Separation of Variables

Separation of variables (also known as the Fourier approach) is a method for solving ordinary and partial differential equations that uses algebra to rewrite an equation such that each of two variables appears on a different side of the equation. To solve a first order or first degree differential equation, there are three approaches. Only the solution of differential equations with variables separated will be discussed.

Ordinary Differential Equation (ODE)

An ordinary differential equation contains the function and its derivatives.  It just has one independent variable and one or more derivatives of that variable.

Ordinary differential equations have an order that is determined by the highest derivative in the equation. The n^th order ODE has the following general form:

F(x, y, y’,…., yⁿ ) = 0

Let us consider and ordinary differential equation

(dy/dx) = f(x)g(y)

The functions f and g each depend on only one variable in this unusual example. With this criterion met, we can now “separate” x-related phrases from y-containing expressions. We can achieve this by rewriting the equation with the functions f and g on opposing sides. Divide by g(y) first:

(1/g(y)) . (dy/dx) = f(x)

Upon multiplying both sides with “dx”, we get,

(dy/g(y)) = f(x) . dx

All terms linked to y are now on the left-hand side of the equation, whereas all terms related to x are on the right-hand side. As a result, both sides of the equation can now be integrated.

∫(dy/g(y)) =∫f(x) . dx

Depending on which functions are in the equation, the differential equation can now be solved analytically or numerically.

Partial Differential Equations (PDE)

The separation of variables technique may solve partial differential equations as well as regular differential equations. Consider the heat equation, which is one of the most well-known partial differential equations. Joseph Fourier, a mathematician who worked around the turn of the century, was the first to formulate the heat equation.

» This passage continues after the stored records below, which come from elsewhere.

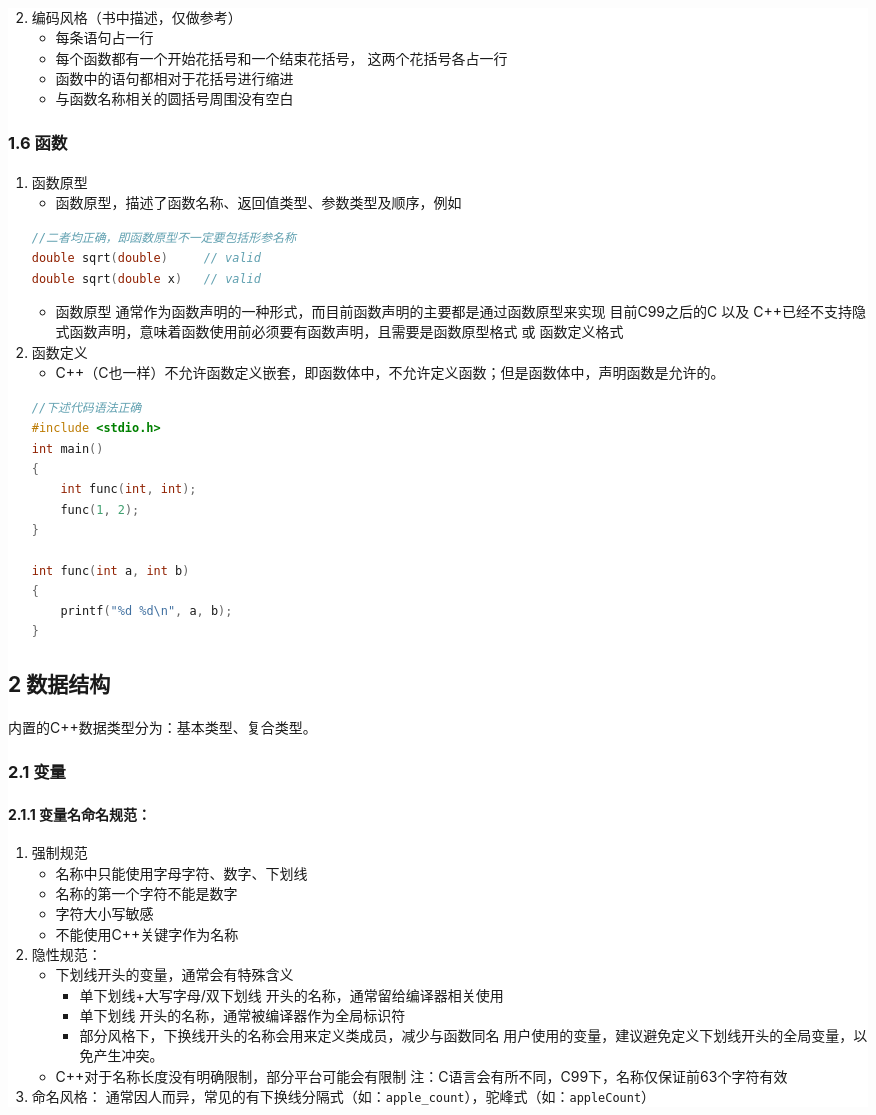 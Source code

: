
 ```C++
```
2. 编码风格（书中描述，仅做参考）
	* 每条语句占一行
	* 每个函数都有一个开始花括号和一个结束花括号， 这两个花括号各占一行
	* 函数中的语句都相对于花括号进行缩进
	* 与函数名称相关的圆括号周围没有空白

### 1.6 函数
1. 函数原型
	* 函数原型，描述了函数名称、返回值类型、参数类型及顺序，例如
	```C++
	//二者均正确，即函数原型不一定要包括形参名称
	double sqrt(double)     // valid
	double sqrt(double x)   // valid
	```
	* 函数原型 通常作为函数声明的一种形式，而目前函数声明的主要都是通过函数原型来实现
		目前C99之后的C 以及 C++已经不支持隐式函数声明，意味着函数使用前必须要有函数声明，且需要是函数原型格式 或 函数定义格式
2. 函数定义
	* C++（C也一样）不允许函数定义嵌套，即函数体中，不允许定义函数；但是函数体中，声明函数是允许的。
	```C++
	//下述代码语法正确
	#include <stdio.h>
	int main()
	{
		int func(int, int);
		func(1, 2);
	}
	
	int func(int a, int b)
	{
		printf("%d %d\n", a, b);
	}
	```


## 2 数据结构

内置的C++数据类型分为：基本类型、复合类型。

### 2.1 变量
#### 2.1.1 变量名命名规范：
1. 强制规范
	* 名称中只能使用字母字符、数字、下划线
	* 名称的第一个字符不能是数字
	* 字符大小写敏感
	* 不能使用C++关键字作为名称
2. 隐性规范：
	* 下划线开头的变量，通常会有特殊含义
		* 单下划线+大写字母/双下划线 开头的名称，通常留给编译器相关使用
		* 单下划线 开头的名称，通常被编译器作为全局标识符
		* 部分风格下，下换线开头的名称会用来定义类成员，减少与函数同名
		用户使用的变量，建议避免定义下划线开头的全局变量，以免产生冲突。
	* C++对于名称长度没有明确限制，部分平台可能会有限制
		注：C语言会有所不同，C99下，名称仅保证前63个字符有效
3. 命名风格：
		通常因人而异，常见的有下换线分隔式（如：`apple_count`），驼峰式（如：`appleCount`）
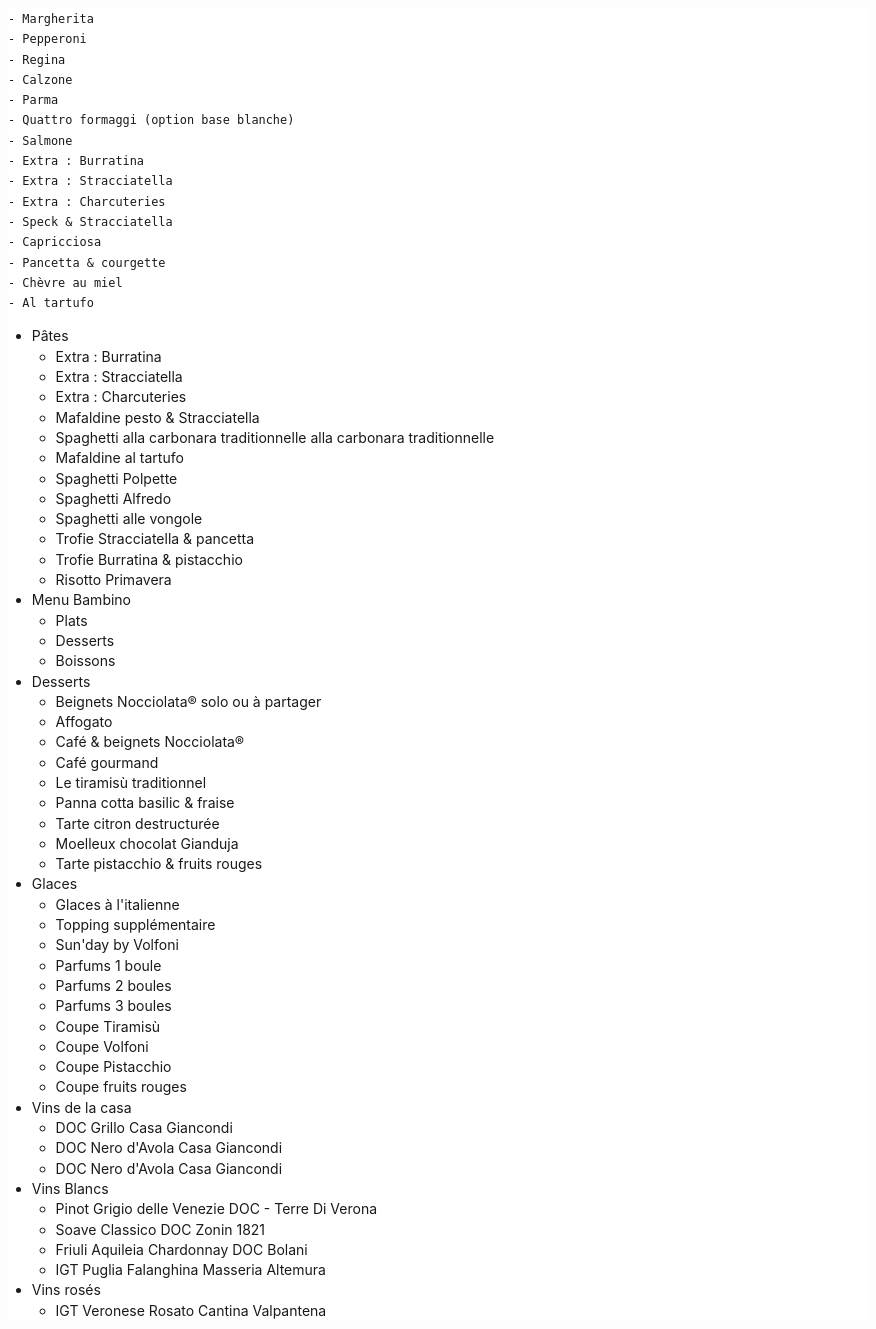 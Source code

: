     - Margherita
    - Pepperoni
    - Regina
    - Calzone
    - Parma
    - Quattro formaggi (option base blanche)
    - Salmone
    - Extra : Burratina
    - Extra : Stracciatella
    - Extra : Charcuteries
    - Speck & Stracciatella
    - Capricciosa
    - Pancetta & courgette
    - Chèvre au miel
    - Al tartufo
  - Pâtes
    - Extra : Burratina
    - Extra : Stracciatella
    - Extra : Charcuteries
    - Mafaldine pesto & Stracciatella
    - Spaghetti alla carbonara traditionnelle alla carbonara traditionnelle
    - Mafaldine al tartufo
    - Spaghetti Polpette
    - Spaghetti Alfredo
    - Spaghetti alle vongole
    - Trofie Stracciatella & pancetta
    - Trofie Burratina & pistacchio
    - Risotto Primavera
  - Menu Bambino
    - Plats
    - Desserts
    - Boissons
  - Desserts
    - Beignets Nocciolata® solo ou à partager
    - Affogato
    - Café & beignets Nocciolata®
    - Café gourmand
    - Le tiramisù traditionnel
    - Panna cotta basilic & fraise
    - Tarte citron destructurée
    - Moelleux chocolat Gianduja
    - Tarte pistacchio & fruits rouges
  - Glaces
    - Glaces à l'italienne
    - Topping supplémentaire
    - Sun'day by Volfoni
    - Parfums 1 boule
    - Parfums 2 boules
    - Parfums 3 boules
    - Coupe Tiramisù
    - Coupe Volfoni
    - Coupe Pistacchio
    - Coupe fruits rouges
  - Vins de la casa
    - DOC Grillo Casa Giancondi
    - DOC Nero d'Avola Casa Giancondi
    - DOC Nero d'Avola Casa Giancondi
  - Vins Blancs
    - Pinot Grigio delle Venezie DOC - Terre Di Verona
    - Soave Classico DOC Zonin 1821
    - Friuli Aquileia Chardonnay DOC Bolani
    - IGT Puglia Falanghina Masseria Altemura
  - Vins rosés
    - IGT Veronese Rosato Cantina Valpantena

The concept of differential equations was still in its infancy at the time. As a result, Fourier’s hypothesis took a long time to catch on. Fourier proposed that the rate at which a solid’s temperature changes is proportional to the pace at which heat diffuses through it.

(∂u/∂t) = α(∂2u/∂x2)

The temperature change over time would be zero if the heat was distributed equally over the solid. A significant influx of heat from a solid location, on the other hand, would swiftly raise the temperature of neighboring areas.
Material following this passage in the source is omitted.